Tier Training Inference
NVIDIA CUDA (SM ≥ 8.0) bf16 + QLoRA 4-bit + FlashAttention Ollama (GGUF CUDA)
NVIDIA CUDA (SM < 8.0) fp16 LoRA Ollama (GGUF CUDA)
Apple Silicon (MPS) fp16 LoRA Ollama (GGUF Metal)
CPU inference-only by default (training refused above 200M params) Ollama (GGUF CPU)
AMD ROCm experimental (later) llama.cpp ROCm

Installation

# Requires Python 3.11+ and uv (https://github.com/astral-sh/uv)
git clone https://github.com/tenseleyFlow/DocumentLanguageModel.git
cd DocumentLanguageModel
uv sync
uv run dlm --help

For export: install Ollama separately (minimum version is pinned in the CLI; dlm doctor reports it).

Quickstart

uv run dlm init mydoc.dlm                 # scaffold a new .dlm
# edit mydoc.dlm — write prose, add ### Q / ### A pairs, etc.
uv run dlm train mydoc.dlm                # train a LoRA
uv run dlm prompt mydoc.dlm "question?"   # query the trained adapter
uv run dlm export mydoc.dlm --name mydoc  # register with Ollama
ollama run mydoc                          # use it

dlm pack mydoc.dlm produces a portable .dlm.pack bundle you can hand off to another machine; dlm unpack installs it on the other end. dlm show mydoc.dlm prints training history, exports, and adapter state; dlm doctor reports the resolved hardware plan.

Principles

  1. The document is the interface.
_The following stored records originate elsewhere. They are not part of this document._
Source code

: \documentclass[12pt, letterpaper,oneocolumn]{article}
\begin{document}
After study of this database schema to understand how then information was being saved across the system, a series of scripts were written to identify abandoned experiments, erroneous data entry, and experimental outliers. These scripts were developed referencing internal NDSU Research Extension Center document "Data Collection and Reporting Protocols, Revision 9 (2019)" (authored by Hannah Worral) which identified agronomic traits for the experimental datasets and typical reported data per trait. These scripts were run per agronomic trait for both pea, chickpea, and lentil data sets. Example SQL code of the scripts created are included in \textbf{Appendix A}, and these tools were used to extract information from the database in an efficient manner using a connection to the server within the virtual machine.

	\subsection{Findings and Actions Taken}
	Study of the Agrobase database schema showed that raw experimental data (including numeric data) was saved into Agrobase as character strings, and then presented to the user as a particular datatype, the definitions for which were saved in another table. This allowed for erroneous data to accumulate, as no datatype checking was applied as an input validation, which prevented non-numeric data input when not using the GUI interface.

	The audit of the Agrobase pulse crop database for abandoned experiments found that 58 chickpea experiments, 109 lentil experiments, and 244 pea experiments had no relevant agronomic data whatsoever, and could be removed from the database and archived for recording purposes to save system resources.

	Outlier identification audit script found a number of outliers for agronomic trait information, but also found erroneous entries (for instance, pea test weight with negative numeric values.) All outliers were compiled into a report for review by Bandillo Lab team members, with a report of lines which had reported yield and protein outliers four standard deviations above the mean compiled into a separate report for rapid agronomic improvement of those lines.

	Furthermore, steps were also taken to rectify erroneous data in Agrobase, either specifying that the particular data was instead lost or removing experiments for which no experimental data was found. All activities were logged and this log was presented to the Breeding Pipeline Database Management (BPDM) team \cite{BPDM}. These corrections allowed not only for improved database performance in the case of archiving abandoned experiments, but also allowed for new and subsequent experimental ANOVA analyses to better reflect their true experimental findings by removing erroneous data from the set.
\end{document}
Not a config file. Not a framework. Plain text with a special extension.
  2. Training is real. LoRA/QLoRA on a pretrained base, not a toy from-scratch transformer.
  3. Retrain is additive. Replay prior versions; never forget silently.
  4. Local-first, always. Training, inference, and store all live on your disk. No network calls outside of model download.
  5. Deterministic by default. Reproducibility is a contract, not a wish.

Tech stack

Python 3.11+ · PyTorch · HuggingFace transformers/peft/trl/accelerate · bitsandbytes (CUDA-gated) · llama.cpp (vendored, for GGUF export) · Typer · Pydantic · uv.

Contributing

See CONTRIBUTING.md. Testing conventions live at docs-internal/README-testing.md.

License

MIT. Base-model licenses are separate and enforced at dlm init / dlm pack time; Llama family bases require explicit acceptance.